__YOUR GOAL__. Using the records below, find how many lines hold the word "無料で増量可能" and reply with only that number.

__SUPPLIED ENTRIES__.
□ □ □

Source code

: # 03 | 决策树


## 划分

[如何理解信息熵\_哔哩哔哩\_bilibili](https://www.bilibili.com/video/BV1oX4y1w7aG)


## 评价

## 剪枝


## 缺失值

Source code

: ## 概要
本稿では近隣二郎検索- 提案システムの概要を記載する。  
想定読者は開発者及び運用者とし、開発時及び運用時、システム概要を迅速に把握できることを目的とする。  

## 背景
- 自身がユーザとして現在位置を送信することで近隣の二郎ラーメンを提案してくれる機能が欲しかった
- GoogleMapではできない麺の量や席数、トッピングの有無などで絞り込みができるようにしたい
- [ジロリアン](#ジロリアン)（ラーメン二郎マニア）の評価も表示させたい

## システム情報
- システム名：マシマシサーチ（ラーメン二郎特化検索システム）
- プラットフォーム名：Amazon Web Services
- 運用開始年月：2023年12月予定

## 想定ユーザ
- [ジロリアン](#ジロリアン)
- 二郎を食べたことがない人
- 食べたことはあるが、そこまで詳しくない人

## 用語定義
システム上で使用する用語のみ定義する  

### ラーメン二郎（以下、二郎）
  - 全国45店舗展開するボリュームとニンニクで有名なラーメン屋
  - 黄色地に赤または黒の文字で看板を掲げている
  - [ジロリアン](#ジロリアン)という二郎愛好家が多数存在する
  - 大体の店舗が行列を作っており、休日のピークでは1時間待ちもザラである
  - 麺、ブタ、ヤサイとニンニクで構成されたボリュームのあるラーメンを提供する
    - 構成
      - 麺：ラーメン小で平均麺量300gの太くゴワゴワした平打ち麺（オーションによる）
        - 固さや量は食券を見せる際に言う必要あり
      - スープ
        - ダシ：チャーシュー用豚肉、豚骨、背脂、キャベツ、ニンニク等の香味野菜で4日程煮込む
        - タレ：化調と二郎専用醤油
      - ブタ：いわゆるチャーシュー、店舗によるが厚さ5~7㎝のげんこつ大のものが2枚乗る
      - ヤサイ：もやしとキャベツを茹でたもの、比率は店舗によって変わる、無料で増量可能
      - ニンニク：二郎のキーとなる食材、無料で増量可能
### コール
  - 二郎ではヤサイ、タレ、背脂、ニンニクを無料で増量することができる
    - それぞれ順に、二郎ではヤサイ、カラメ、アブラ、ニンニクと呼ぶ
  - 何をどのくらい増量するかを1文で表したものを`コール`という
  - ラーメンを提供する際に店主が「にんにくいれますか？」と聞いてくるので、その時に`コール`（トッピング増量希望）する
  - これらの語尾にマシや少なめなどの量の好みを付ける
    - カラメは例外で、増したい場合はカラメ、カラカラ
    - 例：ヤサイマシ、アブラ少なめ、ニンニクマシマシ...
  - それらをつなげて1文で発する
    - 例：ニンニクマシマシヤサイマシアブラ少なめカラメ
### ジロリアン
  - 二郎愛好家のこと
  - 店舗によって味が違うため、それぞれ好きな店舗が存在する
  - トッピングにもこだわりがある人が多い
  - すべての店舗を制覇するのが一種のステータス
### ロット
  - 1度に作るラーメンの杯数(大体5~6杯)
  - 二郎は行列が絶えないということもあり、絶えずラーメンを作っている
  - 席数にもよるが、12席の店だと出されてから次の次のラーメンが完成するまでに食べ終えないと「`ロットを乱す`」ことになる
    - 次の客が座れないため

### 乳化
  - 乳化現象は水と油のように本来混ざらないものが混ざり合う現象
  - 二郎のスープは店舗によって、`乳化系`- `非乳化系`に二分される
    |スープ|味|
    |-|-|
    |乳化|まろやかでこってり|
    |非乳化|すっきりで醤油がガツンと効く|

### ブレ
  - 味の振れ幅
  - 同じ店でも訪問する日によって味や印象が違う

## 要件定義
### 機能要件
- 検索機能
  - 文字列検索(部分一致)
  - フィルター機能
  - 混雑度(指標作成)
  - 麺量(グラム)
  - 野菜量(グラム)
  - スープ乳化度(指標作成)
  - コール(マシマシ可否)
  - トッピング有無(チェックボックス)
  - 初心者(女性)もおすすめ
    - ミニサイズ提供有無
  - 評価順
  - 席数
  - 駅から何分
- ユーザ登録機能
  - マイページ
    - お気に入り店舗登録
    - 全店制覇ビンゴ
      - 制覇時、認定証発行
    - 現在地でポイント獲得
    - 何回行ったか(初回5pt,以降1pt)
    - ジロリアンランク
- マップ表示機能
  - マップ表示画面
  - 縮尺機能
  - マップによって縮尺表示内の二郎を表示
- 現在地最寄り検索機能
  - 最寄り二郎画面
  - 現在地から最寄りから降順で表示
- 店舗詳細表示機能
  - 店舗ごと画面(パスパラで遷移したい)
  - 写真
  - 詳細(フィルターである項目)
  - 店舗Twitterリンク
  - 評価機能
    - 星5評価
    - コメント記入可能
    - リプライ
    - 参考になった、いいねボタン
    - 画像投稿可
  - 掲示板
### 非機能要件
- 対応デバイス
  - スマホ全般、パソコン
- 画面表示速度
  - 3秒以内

□ □ □

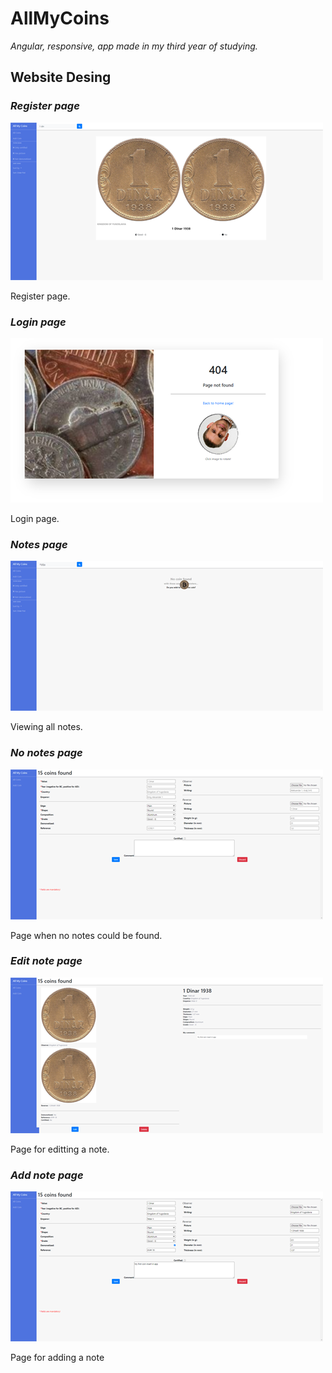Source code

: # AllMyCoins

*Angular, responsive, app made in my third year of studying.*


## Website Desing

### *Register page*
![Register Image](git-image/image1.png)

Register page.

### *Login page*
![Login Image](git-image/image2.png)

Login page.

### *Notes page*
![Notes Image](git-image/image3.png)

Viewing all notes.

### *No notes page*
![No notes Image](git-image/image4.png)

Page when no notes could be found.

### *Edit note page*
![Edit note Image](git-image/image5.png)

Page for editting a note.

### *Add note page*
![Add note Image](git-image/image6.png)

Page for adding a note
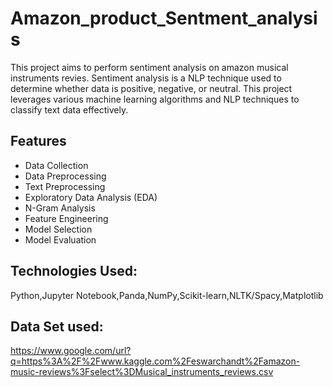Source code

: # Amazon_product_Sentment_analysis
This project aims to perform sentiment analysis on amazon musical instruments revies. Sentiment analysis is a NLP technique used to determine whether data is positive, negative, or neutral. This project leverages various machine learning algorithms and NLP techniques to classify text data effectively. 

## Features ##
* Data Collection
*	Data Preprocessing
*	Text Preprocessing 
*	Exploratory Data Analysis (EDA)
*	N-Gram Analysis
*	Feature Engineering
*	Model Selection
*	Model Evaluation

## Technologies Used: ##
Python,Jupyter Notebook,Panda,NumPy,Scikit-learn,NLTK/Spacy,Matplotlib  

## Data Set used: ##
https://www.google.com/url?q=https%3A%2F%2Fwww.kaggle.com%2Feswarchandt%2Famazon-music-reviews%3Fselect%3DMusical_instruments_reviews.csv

□ □ □

__RESULT FOR THIS EXERCISE__. 2